'''
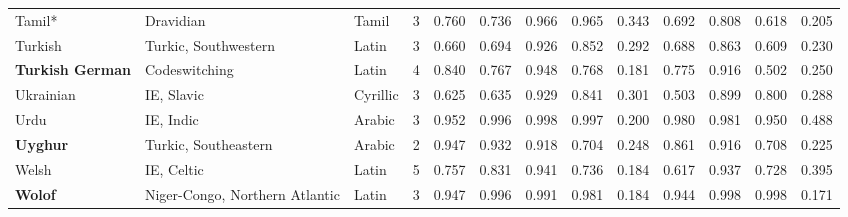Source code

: \begin{tabular}{lllrrrrrrrrrr}
                 Tamil* &                       Dravidian &      Tamil &         3 &                       0.760 &                         0.736 &         0.966 &                  0.965 &            0.343 &                         0.692 &         0.808 &                  0.618 &            0.205 \\
                Turkish &            Turkic, Southwestern &      Latin &         3 &                       0.660 &                         0.694 &         0.926 &                  0.852 &            0.292 &                         0.688 &         0.863 &                  0.609 &            0.230 \\
\textbf{Turkish German} &                   Codeswitching &      Latin &         4 &                       0.840 &                         0.767 &         0.948 &                  0.768 &            0.181 &                         0.775 &         0.916 &                  0.502 &            0.250 \\
              Ukrainian &                      IE, Slavic &   Cyrillic &         3 &                       0.625 &                         0.635 &         0.929 &                  0.841 &            0.301 &                         0.503 &         0.899 &                  0.800 &            0.288 \\
                   Urdu &                       IE, Indic &     Arabic &         3 &                       0.952 &                         0.996 &         0.998 &                  0.997 &            0.200 &                         0.980 &         0.981 &                  0.950 &            0.488 \\
        \textbf{Uyghur} &            Turkic, Southeastern &     Arabic &         2 &                       0.947 &                         0.932 &         0.918 &                  0.704 &            0.248 &                         0.861 &         0.916 &                  0.708 &            0.225 \\
                  Welsh &                      IE, Celtic &      Latin &         5 &                       0.757 &                         0.831 &         0.941 &                  0.736 &            0.184 &                         0.617 &         0.937 &                  0.728 &            0.395 \\
         \textbf{Wolof} &  Niger-Congo, Northern Atlantic &      Latin &         3 &                       0.947 &                         0.996 &         0.991 &                  0.981 &            0.184 &                         0.944 &         0.998 &                  0.998 &            0.171 \\
\bottomrule
\end{tabular}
'''
Exercise description: Restate the listing word for word and drop the pictures.

Output for this task:
Source code

: \begin{tabular}{lllrrrrrrrrrr}
                 Tamil* &                       Dravidian &      Tamil &         3 &                       0.760 &                         0.736 &         0.966 &                  0.965 &            0.343 &                         0.692 &         0.808 &                  0.618 &            0.205 \\
                Turkish &            Turkic, Southwestern &      Latin &         3 &                       0.660 &                         0.694 &         0.926 &                  0.852 &            0.292 &                         0.688 &         0.863 &                  0.609 &            0.230 \\
\textbf{Turkish German} &                   Codeswitching &      Latin &         4 &                       0.840 &                         0.767 &         0.948 &                  0.768 &            0.181 &                         0.775 &         0.916 &                  0.502 &            0.250 \\
              Ukrainian &                      IE, Slavic &   Cyrillic &         3 &                       0.625 &                         0.635 &         0.929 &                  0.841 &            0.301 &                         0.503 &         0.899 &                  0.800 &            0.288 \\
                   Urdu &                       IE, Indic &     Arabic &         3 &                       0.952 &                         0.996 &         0.998 &                  0.997 &            0.200 &                         0.980 &         0.981 &                  0.950 &            0.488 \\
        \textbf{Uyghur} &            Turkic, Southeastern &     Arabic &         2 &                       0.947 &                         0.932 &         0.918 &                  0.704 &            0.248 &                         0.861 &         0.916 &                  0.708 &            0.225 \\
                  Welsh &                      IE, Celtic &      Latin &         5 &                       0.757 &                         0.831 &         0.941 &                  0.736 &            0.184 &                         0.617 &         0.937 &                  0.728 &            0.395 \\
         \textbf{Wolof} &  Niger-Congo, Northern Atlantic &      Latin &         3 &                       0.947 &                         0.996 &         0.991 &                  0.981 &            0.184 &                         0.944 &         0.998 &                  0.998 &            0.171 \\
\bottomrule
\end{tabular}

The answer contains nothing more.